A headshot is exactly what it sounds like – a picture of your head! These are very useful. If you give a talk somewhere — and I encourage you, especially graduating seniors, to look for these kinds of opportunities, they’re all over! — they may use your photo on their website and/or printed material. In both cases, your image might only be an inch tall or so. With such a tiny image, if the photo of you is any wider than just your head, your face will only be a couple of pixels. A headshot is the perfect thing for applications like this, social media, etc.

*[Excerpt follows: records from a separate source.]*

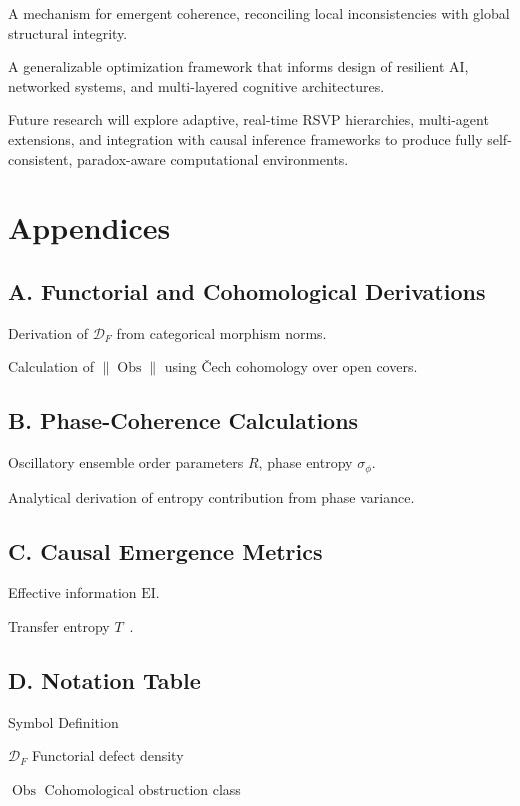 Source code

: \documentclass[12pt]{article}
\theoremstyle{plain}
\begin{document}
A mechanism for emergent coherence, reconciling local inconsistencies with global structural integrity.

A generalizable optimization framework that informs design of resilient AI, networked systems, and multi-layered cognitive architectures.

Future research will explore adaptive, real-time RSVP hierarchies, multi-agent extensions, and integration with causal inference frameworks to produce fully self-consistent, paradox-aware computational environments.

\section*{Appendices}

\subsection*{A. Functorial and Cohomological Derivations}

Derivation of \(\mathcal{D}_F\) from categorical morphism norms.

Calculation of \(\|\operatorname{Obs}\|\) using Čech cohomology over open covers.

\subsection*{B. Phase-Coherence Calculations}

Oscillatory ensemble order parameters \(R\), phase entropy \(\sigma_\phi\).

Analytical derivation of entropy contribution from phase variance.

\subsection*{C. Causal Emergence Metrics}

Effective information \(\text{EI}\).

Transfer entropy \(T\)~\citep{Yuan2024}.

\subsection*{D. Notation Table}

Symbol	Definition

\(\mathcal{D}_F\)	Functorial defect density

\(\operatorname{Obs}\)	Cohomological obstruction class
\end{document}
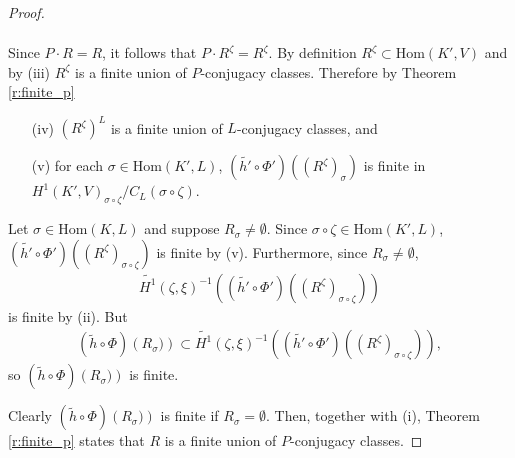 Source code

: \begin{proof}
{\begin{align*}
{		}
	\end{align*}
	}%
\par
Since $P \cdot R = R$, it follows that $P\cdot R^\zeta = R^\zeta$. By definition $R^\zeta \subset \mathrm{Hom}(K', V)$ and by (iii) $R^\zeta$ is a finite union of $P$-conjugacy classes. Therefore by Theorem \ref{r:finite_p}
\begin{itemize}
	\item[(iv)] $\left(R^\zeta\right)^L$ is a finite union of $L$-conjugacy classes, and
	\item[(v)] for each $\sigma \in \mathrm{Hom}(K', L)$, $(\widetilde{h'} \circ \Phi')\left(\left(R^\zeta\right)_\sigma\right)$ is finite in $H^1(K', V)_{\sigma\circ\zeta}/C_L(\sigma\circ\zeta)$.
\end{itemize}

Let $\sigma \in \mathrm{Hom}(K, L)$ and suppose $R_\sigma \neq \emptyset$. Since $\sigma\circ\zeta \in \mathrm{Hom}(K', L)$, $(\widetilde{h'} \circ \Phi')\left((R^\zeta)_{\sigma\circ\zeta}\right)$ is finite by (v). Furthermore, since $R_\sigma \neq \emptyset$,
\begin{align*}
\widetilde{H^1}(\zeta, \xi)^{-1}\left((\widetilde{h'} \circ \Phi')\left((R^\zeta)_{\sigma\circ\zeta}\right)\right)
\end{align*}
is finite by (ii). But 
\begin{align*}
(\widetilde{h} \circ \Phi)\left(R_\sigma)\right) \subset \widetilde{H^1}(\zeta, \xi)^{-1}\left((\widetilde{h'} \circ \Phi')\left((R^\zeta)_{\sigma\circ\zeta}\right)\right),
\end{align*}
so $(\widetilde{h} \circ \Phi)\left(R_\sigma)\right)$ is finite.

Clearly $(\widetilde{h} \circ \Phi)\left(R_\sigma)\right)$ is finite if $R_\sigma = \emptyset$. Then, together with (i), Theorem \ref{r:finite_p} states that $R$ is a finite union of $P$-conjugacy classes.
\end{proof}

Think in career terms. Take an image of yourself that presents you in the best light. If your career is Tattoo Artist, that’s one look to think about and cultivate. If you’re looking at a more traditional career, a more traditional image might serve you well. Try to take a great picture!

Portrait Background

One thing that really ruins a headshot is a busy background. They’re distracting! There are two ways that professional photographers solve this. The first is a portrait background in a photo studio. This can be a gigantic roll of colored paper or a painted canvas background. In both cases, it’s clean and minimal and lets all the attention be on you.

The other solution in professional photography is Shallow Depth of Field or Background Blur. By blurring the background, you soften all that distraction and, again, let your face shine through. Background Blur is also known as Bokeh. Until recently you couldn’t do this with a phone because to get it you need physically large and expensive “glass” (lenses). Higher-end phones today have Fokeh (“fake bokeh”). Fokeh is achieved not through large glass, but through computational photography. Phone cameras optically suck compared to “real” cameras. However, the computational photography in phones blows away the crude computation in the best cameras from Sony, Canon, Nikon, et al.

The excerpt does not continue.